7. INDEMNIFICATION AND CONTRIBUTION. (a) The Company
agrees to indemnify and hold harmless each Underwriter and each
person who controls any Underwriter within the meaning of either
the Act or the Exchange Act against any and all losses, claims,
damages or liabilities, joint or several, to which they or any
of them may become subject under the Act, the Exchange Act or
other Federal or state statutory law or regulation, at common
law or otherwise, insofar as such losses, claims, damages or
liabilities (or actions in respect thereof) arise out of or are
based upon any untrue statement or alleged untrue statement of a
material fact contained in the Registration Statement for the
registration of the Securities as originally filed or in any
amendment thereof, or in the Basic Prospectus, any Preliminary
Final Prospectus or the Final Prospectus, or in any amendment
thereof or supplement thereto, or arise out of or are based upon
omission or alleged omission to state therein a material fact
required to be stated therein or necessary to make the
statements therein not misleading, and agrees to reimburse each
such indemnified party for any legal or other expenses
reasonably incurred by them in connection with investigating or
defending any such loss, claim, damage, liability or action;
provided, however, that (i) the Company will not be liable in
any such case to the extent that any such loss, claim, damage or
liability arises out of or is based upon any such untrue
statement or alleged untrue statement or omission or alleged
omission made therein in reliance upon and in conformity with
written information furnished to the Company by or on behalf of
any Underwriter through the Representatives specifically for use
in connection with the preparation thereof, and (ii) such
indemnity with respect to the Basic Prospectus or any
Preliminary Final Prospectus shall not inure to the benefit of
any Underwriter (or any person controlling such Underwriter)
from whom the person asserting any such loss, claim, damage or
liability purchased the Securities which are the subject thereof
if such person did not receive a copy of the Final Prospectus
(or the Final Prospectus as amended or supplemented) excluding
documents incorporated therein by reference at or prior to the
confirmation of the sale of such Securities to such person in
any case where such delivery is required by the Act and the
untrue statement or omission of a material fact contained in the
Basic Prospectus or any Preliminary Final Prospectus was
corrected in the Final Prospectus (or the Final Prospectus as
amended or supplemented). This indemnity agreement will be in
addition to any liability which the Company may otherwise have.

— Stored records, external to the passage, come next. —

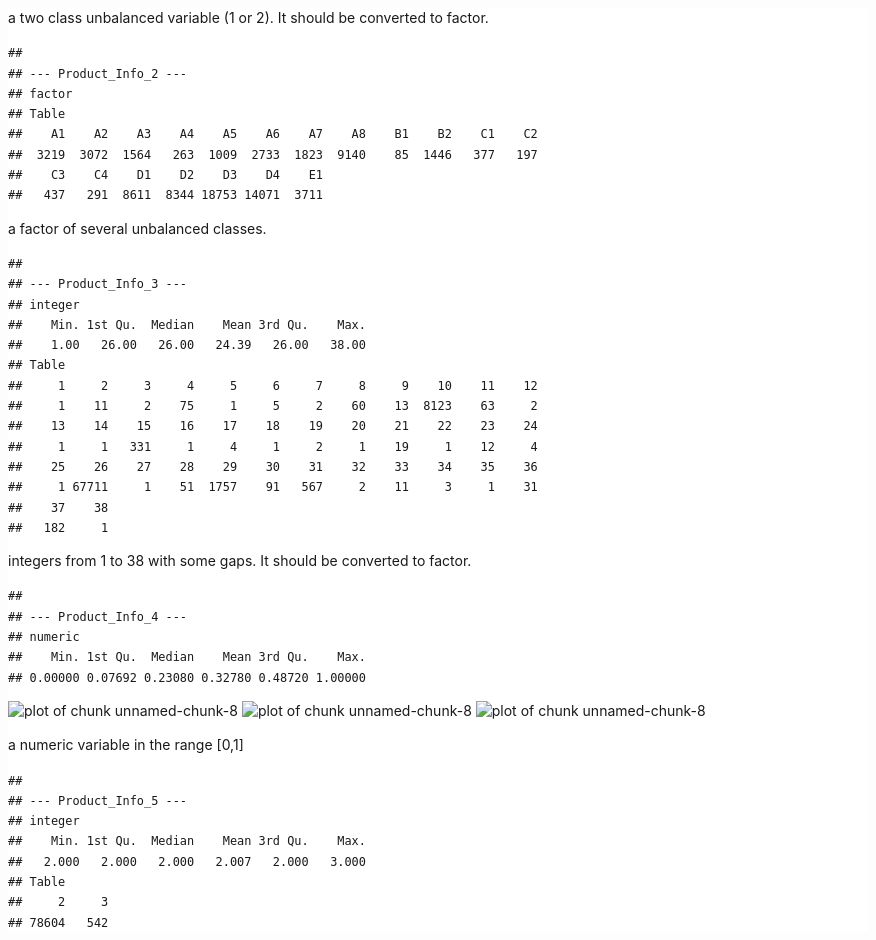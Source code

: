 a two class unbalanced variable (1 or 2). It should be converted to factor.


```
## 
## --- Product_Info_2 ---
## factor 
## Table
##    A1    A2    A3    A4    A5    A6    A7    A8    B1    B2    C1    C2 
##  3219  3072  1564   263  1009  2733  1823  9140    85  1446   377   197 
##    C3    C4    D1    D2    D3    D4    E1 
##   437   291  8611  8344 18753 14071  3711
```

a factor of several unbalanced classes.


```
## 
## --- Product_Info_3 ---
## integer 
##    Min. 1st Qu.  Median    Mean 3rd Qu.    Max. 
##    1.00   26.00   26.00   24.39   26.00   38.00 
## Table
##     1     2     3     4     5     6     7     8     9    10    11    12 
##     1    11     2    75     1     5     2    60    13  8123    63     2 
##    13    14    15    16    17    18    19    20    21    22    23    24 
##     1     1   331     1     4     1     2     1    19     1    12     4 
##    25    26    27    28    29    30    31    32    33    34    35    36 
##     1 67711     1    51  1757    91   567     2    11     3     1    31 
##    37    38 
##   182     1
```

integers from 1 to 38 with some gaps. It should be converted to factor.


```
## 
## --- Product_Info_4 ---
## numeric 
##    Min. 1st Qu.  Median    Mean 3rd Qu.    Max. 
## 0.00000 0.07692 0.23080 0.32780 0.48720 1.00000
```

![plot of chunk unnamed-chunk-8](figure/unnamed-chunk-8-1.png) ![plot of chunk unnamed-chunk-8](figure/unnamed-chunk-8-2.png) ![plot of chunk unnamed-chunk-8](figure/unnamed-chunk-8-3.png) 

a numeric variable in the range [0,1]


```
## 
## --- Product_Info_5 ---
## integer 
##    Min. 1st Qu.  Median    Mean 3rd Qu.    Max. 
##   2.000   2.000   2.000   2.007   2.000   3.000 
## Table
##     2     3 
## 78604   542
```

(b) Each Underwriter severally agrees to indemnify and
hold harmless the Company, each of its directors, each of its
officers who signs the Registration Statement, and each person
who controls the Company within the meaning of either the Act or
the Exchange Act, to the same extent as the foregoing indemnity
from the Company to each Underwriter, but only with reference to
written information relating to such Underwriter furnished to
the Company by or on behalf of such Underwriter through the
Representatives specifically for use in the preparation of the
documents referred to in the foregoing indemnity. This
indemnity agreement will be in addition to any liability which
any Underwriter may otherwise have. The Company acknowledges
that the statements set forth in the last paragraph of the cover
page and under the heading "Underwriting" or "Plan of
Distribution" in any Preliminary Final Prospectus or the Final
Prospectus constitute the only information furnished in writing
by or on behalf of the several Underwriters for inclusion in the
documents referred to in the foregoing indemnity, and you, as
the Representatives, confirm that such statements are correct.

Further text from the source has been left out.